As it happens, I have been rewatching the Harry Potter films recently. I have been struck this time round by just how dark they are. Evil and good are intertwined. Evil, in the form of Dementors and the Death Eaters, prey on life. Harry’s character is marked both with the love of his dead parents and Voldemort’s scar. In the beginning and at the end, Harry has to choose, to purify himself. There is an evil potential within him: he would have flourished in Slytherin House.
Some churches will be keeping this Sunday as Safeguarding Sunday. In the light of the Makin report (News, 8 November), we could all seek a greater awareness of impure habits and behaviour. The perversions of John Smyth, which have led to this week’s resignation of the Archbishop of Canterbury, did not come from nowhere.

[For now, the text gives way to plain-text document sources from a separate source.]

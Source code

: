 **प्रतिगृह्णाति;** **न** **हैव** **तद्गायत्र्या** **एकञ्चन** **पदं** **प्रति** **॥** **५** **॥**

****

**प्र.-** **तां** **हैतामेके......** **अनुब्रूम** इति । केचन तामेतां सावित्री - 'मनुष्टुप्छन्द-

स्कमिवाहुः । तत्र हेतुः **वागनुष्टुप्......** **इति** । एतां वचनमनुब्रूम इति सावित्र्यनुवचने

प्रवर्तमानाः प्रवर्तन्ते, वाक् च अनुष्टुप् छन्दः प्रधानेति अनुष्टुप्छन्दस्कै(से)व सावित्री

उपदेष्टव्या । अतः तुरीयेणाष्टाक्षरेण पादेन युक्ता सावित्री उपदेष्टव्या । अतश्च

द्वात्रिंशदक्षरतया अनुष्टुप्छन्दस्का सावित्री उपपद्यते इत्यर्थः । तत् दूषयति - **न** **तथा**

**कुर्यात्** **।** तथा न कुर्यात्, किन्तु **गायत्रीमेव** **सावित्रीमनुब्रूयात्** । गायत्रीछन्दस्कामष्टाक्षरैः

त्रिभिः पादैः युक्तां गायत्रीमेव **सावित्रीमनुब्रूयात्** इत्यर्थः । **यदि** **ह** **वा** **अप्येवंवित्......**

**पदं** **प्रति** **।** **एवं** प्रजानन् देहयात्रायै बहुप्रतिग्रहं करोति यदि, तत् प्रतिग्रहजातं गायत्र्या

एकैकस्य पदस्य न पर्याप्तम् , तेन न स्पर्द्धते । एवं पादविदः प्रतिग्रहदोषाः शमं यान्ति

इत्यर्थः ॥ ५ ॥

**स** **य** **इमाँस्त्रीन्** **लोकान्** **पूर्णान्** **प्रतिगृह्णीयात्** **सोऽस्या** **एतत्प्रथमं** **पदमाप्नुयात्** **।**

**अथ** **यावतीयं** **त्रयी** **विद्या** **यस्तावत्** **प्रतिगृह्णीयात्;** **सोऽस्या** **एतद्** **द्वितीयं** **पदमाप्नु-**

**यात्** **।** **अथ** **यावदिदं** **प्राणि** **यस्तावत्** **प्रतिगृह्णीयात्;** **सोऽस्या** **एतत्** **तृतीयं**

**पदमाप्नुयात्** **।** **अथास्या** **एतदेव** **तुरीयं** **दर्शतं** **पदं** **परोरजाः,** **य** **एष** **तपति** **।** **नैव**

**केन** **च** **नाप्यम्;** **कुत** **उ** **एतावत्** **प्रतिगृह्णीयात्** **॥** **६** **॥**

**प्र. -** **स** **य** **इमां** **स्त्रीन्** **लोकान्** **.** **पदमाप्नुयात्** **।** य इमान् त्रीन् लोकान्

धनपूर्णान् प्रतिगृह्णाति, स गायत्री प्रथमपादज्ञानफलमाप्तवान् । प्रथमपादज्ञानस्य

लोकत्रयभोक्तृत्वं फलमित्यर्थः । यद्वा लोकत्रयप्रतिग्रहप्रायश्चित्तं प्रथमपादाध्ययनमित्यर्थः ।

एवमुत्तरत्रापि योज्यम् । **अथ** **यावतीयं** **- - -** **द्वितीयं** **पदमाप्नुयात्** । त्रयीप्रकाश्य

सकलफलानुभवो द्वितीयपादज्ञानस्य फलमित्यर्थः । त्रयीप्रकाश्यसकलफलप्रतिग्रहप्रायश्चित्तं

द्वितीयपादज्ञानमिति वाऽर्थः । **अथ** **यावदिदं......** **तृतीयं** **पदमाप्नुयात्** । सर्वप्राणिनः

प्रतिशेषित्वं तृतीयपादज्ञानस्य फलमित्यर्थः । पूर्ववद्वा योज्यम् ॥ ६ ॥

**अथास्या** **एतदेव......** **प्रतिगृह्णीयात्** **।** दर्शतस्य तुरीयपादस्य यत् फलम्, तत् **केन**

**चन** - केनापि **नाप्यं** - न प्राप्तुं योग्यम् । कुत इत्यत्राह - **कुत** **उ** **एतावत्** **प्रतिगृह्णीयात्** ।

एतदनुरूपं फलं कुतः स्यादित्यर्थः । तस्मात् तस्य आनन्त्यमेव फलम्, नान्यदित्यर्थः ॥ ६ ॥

Smyth’s narcissistic pathology was subtly reinforced by class, family, and the harsh, self-torturing spirituality fostered through the “Bash” camps of Iwerne Minister, where generations of public schoolboys were subjected to the savage preaching of Smyth and his ilk. I have known people who found faith and friendship at Iwerne Minster, and are lastingly grateful for what it gave them. But there are others, as we now know, who were groomed and seduced for a gratification that would never own that it was sexual.
I knew some of those influenced by Smyth and his circle when I was at Cambridge. They were the smart and charming young men who went to the most prestigious colleges and were destined for top careers. While we are right to be appalled by Smyth’s sadism, we should not assume that the righteous among us are invulnerable to the lash of the snake. This week’s collect calls us to self-examination. Those from the Evangelical networks who hid the facts about Smyth must have thought that they were doing the right thing. They were terribly wrong, and they must now try to work out why. His victims are owed much, but justice should not mean revenge. As we now know, many abusers are victims of past abuse. Those of us who are involved in safeguarding must always be sensitive to the question: who guards the guardians?